Aveni also indicates that three dates were recorded on the two stelae. Stela 10 has one date inscribed at 9.10.19.13.0 3 Ahau 8 Yaxkin on February 22, 595 A. D. (Julian Day #1938434) in the 12 Lamat Eclipse correlation. Stela 12 has two dates; that is, 9.10.15.0.0 6 Ahau 13 Mac on June 28, 590 A. D. (Julian Day #1936734) and 9.11.0.0.0 12 Ahau 8 Ceh on June 2, 595 A. D. (Julian Day #1938534). Aveni also states that the dates "appear to have no astronomical significance" (11), when their temporal locations are fixed by the Goodman-Martinez-Thompson correlation.
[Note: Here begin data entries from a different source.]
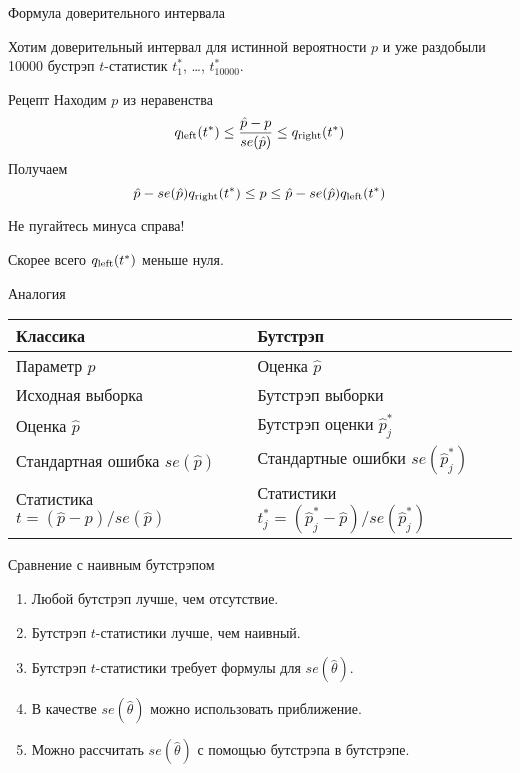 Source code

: \begin{frame}{Формула доверительного интервала}

Хотим доверительный интервал для истинной вероятности $p$ и уже раздобыли 10000 бустрэп $t$-статистик $t^*_1$, \ldots, $t^*_{10000}$.
  
\pause
\begin{block}{Рецепт}
Находим $p$ из неравенства
\[
q_{\text{left}}(t^*) \leq \frac{\hat p - p}{se(\hat p)} \leq q_{\text{right}}(t^*)    
\]
Получаем 
\[
\hat p  - se(\hat p) q_{\text{right}}(t^*) \leq p \leq \hat p - se(\hat p) q_{\text{left}}(t^*)      
\]
\end{block}

\pause
\alert{Не пугайтесь минуса справа!} 

Скорее всего $q_{\text{left}}(t^*)$ меньше нуля. 

\end{frame}
      

\begin{frame}{Аналогия}

\begin{tabular}{@{}ll@{}}
  \toprule
Классика & Бутстрэп \\ 
\midrule
Параметр $p$ & Оценка $\hat p$ \\
\midrule
Исходная выборка & Бутстрэп выборки \\
Оценка $\hat p$ & Бутстрэп оценки $\hat p^*_j$ \\
Стандартная ошибка $se(\hat p)$ & Стандартные ошибки $se(\hat p^*_j)$  \\
Статистика $t = (\hat p - p) /se(\hat p)$ & Статистики $t^*_j = (\hat p^*_j - \hat p) /se(\hat p^*_j)$ \\
\bottomrule
\end{tabular}


\end{frame}



\begin{frame}{Сравнение с наивным бутстрэпом}

\begin{enumerate}[<+->]
  \item Любой бутстрэп лучше, чем отсутствие.
  \item Бутстрэп $t$-статистики лучше, чем наивный.
  \item Бутстрэп $t$-статистики требует формулы для $se(\hat \theta)$.
  \item В качестве $se(\hat \theta)$ можно использовать приближение. 
  \item Можно рассчитать $se(\hat \theta)$ с помощью бутстрэпа в бутстрэпе.
\end{enumerate}

\end{frame}
  
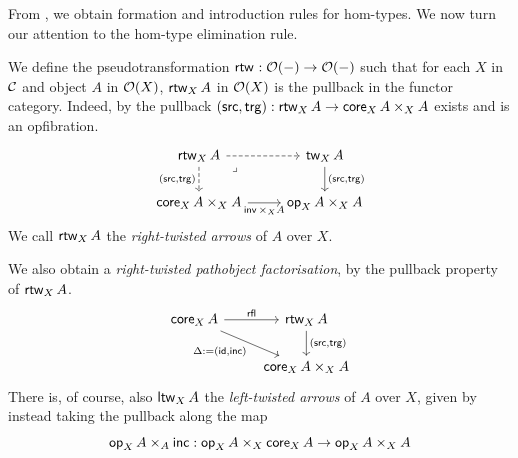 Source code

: From ,
we obtain formation and introduction rules for hom-types.
We now turn our attention to the hom-type elimination rule.

\begin{definition}
  We define the pseudotransformation
  $\rtw{} : \opfibcart(-) \to \opfibcart(-)$
  such that for each $X$ in $\CC$
  and object $A$ in $\opfibcart(X)$,
  $\rtw[X]{A}$ in $\opfibcart(X)$
  is the pullback in the functor category.
  Indeed, by 
  the pullback
  $(\src,\trg) : \rtw[X]{A} \to \vCore[X]{A} \times_X A$
  exists and is an opfibration.
  \[
    \begin{tikzcd}
      {\rtw[X]{A}} & {\vTw[X]{A}} \\
      {\vCore[X]{A} \times_X A} & {\vOp[X]{A} \times_X A}
      \arrow[dashed, from=1-1, to=1-2]
      \arrow["{(\src,\trg)}"', dashed, from=1-1, to=2-1]
      \arrow["\lrcorner"{anchor=center, pos=0.125}, draw=none, from=1-1, to=2-2]
      \arrow["{(\src,\trg)}", from=1-2, to=2-2]
      \arrow["{\inv \times_X A}"', from=2-1, to=2-2]
    \end{tikzcd}
  \]
We call $\rtw[X] A$ the \emph{right-twisted arrows} of $A$ over $X$.
\end{definition}
We also obtain a \emph{right-twisted pathobject factorisation},
by the pullback property of $\rtw[X]{A}$.
\[\begin{tikzcd}
	{\vCore[X] A} & {\rtw[X]{A}} \\
	& {\vCore[X]{A} \times_X A}
	\arrow["\rfl", from=1-1, to=1-2]
	\arrow["{\Delta := (\id,\inc)}"', from=1-1, to=2-2]
	\arrow["{(\src,\trg)}", from=1-2, to=2-2]
\end{tikzcd}\]
There is, of course, also $\ltw[X] A$ the \emph{left-twisted arrows} of $A$ over $X$,
given by instead taking the pullback along the map
\[\vOp[X]{A} \times_A \inc : \vOp[X]{A} \times_X \vCore[X] A \to {\vOp[X]{A} \times_X A}\]

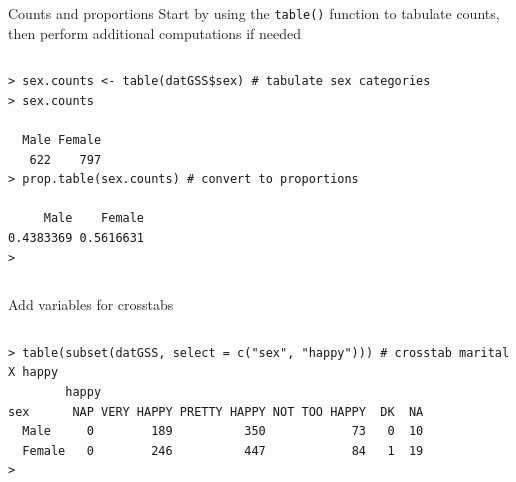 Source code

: \documentclass[table,smaller]{beamer}
\begin{document}
\begin{frame}[fragile,label=sec-7-2]{Counts and proportions}
 Start by using the \verb~table()~ function to tabulate counts, then perform additional computations if needed
\vspace{-.5em}
\begin{columns}
\begin{block}{}
\begin{verbatim}
> sex.counts <- table(datGSS$sex) # tabulate sex categories
> sex.counts

  Male Female 
   622    797 
> prop.table(sex.counts) # convert to proportions

     Male    Female 
0.4383369 0.5616631 
>
\end{verbatim}
\end{block}
\end{columns}
\vspace{.5em}

Add variables for crosstabs

\vspace{-.5em}
\begin{columns}
\begin{block}{}
\begin{verbatim}
> table(subset(datGSS, select = c("sex", "happy"))) # crosstab marital X happy
        happy
sex      NAP VERY HAPPY PRETTY HAPPY NOT TOO HAPPY  DK  NA
  Male     0        189          350            73   0  10
  Female   0        246          447            84   1  19
>
\end{verbatim}
\end{block}
\end{columns}
\vspace{.5em}
\end{frame}
\end{document}
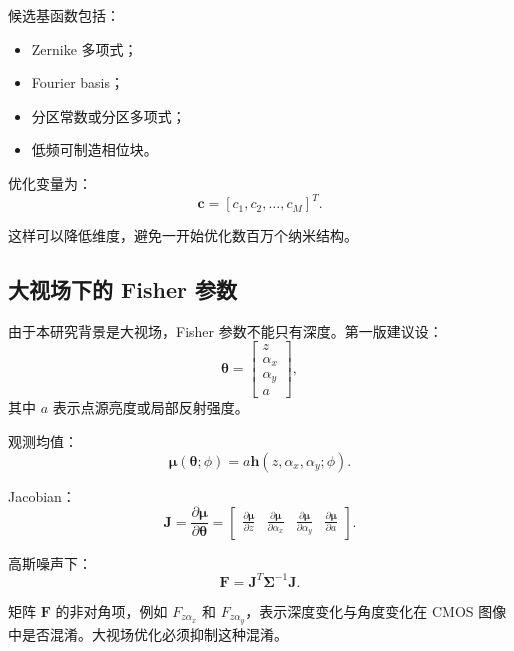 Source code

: \documentclass[11pt,a4paper,fontset=none]{ctexart}
\begin{document}
候选基函数包括：
\begin{itemize}
  \item Zernike 多项式；
  \item Fourier basis；
  \item 分区常数或分区多项式；
  \item 低频可制造相位块。
\end{itemize}

优化变量为：
\begin{equation}
  \bm c=[c_1,c_2,\ldots,c_M]^T.
\end{equation}

这样可以降低维度，避免一开始优化数百万个纳米结构。

\subsection{大视场下的 Fisher 参数}

由于本研究背景是大视场，Fisher 参数不能只有深度。第一版建议设：
\begin{equation}
  \bm\theta=
  \begin{bmatrix}
  z\\
  \alpha_x\\
  \alpha_y\\
  a
  \end{bmatrix},
\end{equation}
其中 $a$ 表示点源亮度或局部反射强度。

观测均值：
\begin{equation}
  \bm\mu(\bm\theta;\phi)
  =
  a\bm h(z,\alpha_x,\alpha_y;\phi).
\end{equation}

Jacobian：
\begin{equation}
  \bm J=
  \frac{\partial\bm\mu}{\partial\bm\theta}
  =
  \begin{bmatrix}
  \frac{\partial\bm\mu}{\partial z}&
  \frac{\partial\bm\mu}{\partial\alpha_x}&
  \frac{\partial\bm\mu}{\partial\alpha_y}&
  \frac{\partial\bm\mu}{\partial a}
  \end{bmatrix}.
\end{equation}

高斯噪声下：
\begin{equation}
  \bm F=
  \bm J^T\bm\Sigma^{-1}\bm J.
\end{equation}

矩阵 $\bm F$ 的非对角项，例如 $F_{z\alpha_x}$ 和 $F_{z\alpha_y}$，表示深度变化与角度变化在 CMOS 图像中是否混淆。大视场优化必须抑制这种混淆。
\end{document}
Since both dates on Stela 12 can be said to fall into a traditional pattern of marking quarter-Katun (9.10.15.0.0) and Katun-ending (9.11.0.0.0) positions in the Maya LC notation, and that such designations often appear as signals for the beginning or end of a particular recorded calendrical interval, and are justified as much by that function as they might be by astronomical considerations, it becomes possible to suggest that only the third date (9.10.19.13.0 3 Ahau 8 Yaxkin) on Stela 10 may have been meant to carry the weight of the astronomy associated with these two stelae. This is not to say, however, that the positions of the other two dates in the count of the days were astronomically meaningless. Examination of those two positions, in fact, demonstrates quite the contrary.
The earliest date on the stelae, at 9.10.15.0.0 6 Ahau 13 Mac on June 28, 590 A. D., fell 8 days after summer solstice (June 20, 590 A. D.), when the sun reached its extreme northerly declination of +23*37'22" from the celestial equator at 9.10.14.17.12 11 Eb 5 Mac in the Maya LC notation. Since the baseline of the two stelae and the central axis line of the window in Temple 22 seem to serve an astronomical function at vernal and autumnal equinox, a date positioned only 8 days after the midpoint between them (at summer solstice), that day seems a reasonable enough place in time from which to begin an astronomical analysis of the events that might be associated with 9.10.15.0.0 6 Ahau 13 Mac. It is important to remember, of course, that the earliest date on Stela 12, because it marks a quarter-Katun position, was determined in its place relative to celestial motion of every kind by virtue of where the zero base-day was fixed by Maya astronomers when they first began to use the CR day-name system and the LC notation to count the sequence of days in their calendrical system. Finding the sun just 8 days past its extreme northerly declination from the celestial equator at a quarter-Katun marker (6 Ahau 13 Mac) recorded on Stela 12 does at least open the possibility that a relevant astronomy to the baseline and window at Copan does exist in the 12 Lamat eclipse correlation, since this position is determined by fixing 13.0.0.0.0 4 Ahau 8 Cumku at Julian Day #563334 on April 29, 3171 B. C. and extending forward precisely to 9.10.15.0.0 6 Ahau 13 Mac.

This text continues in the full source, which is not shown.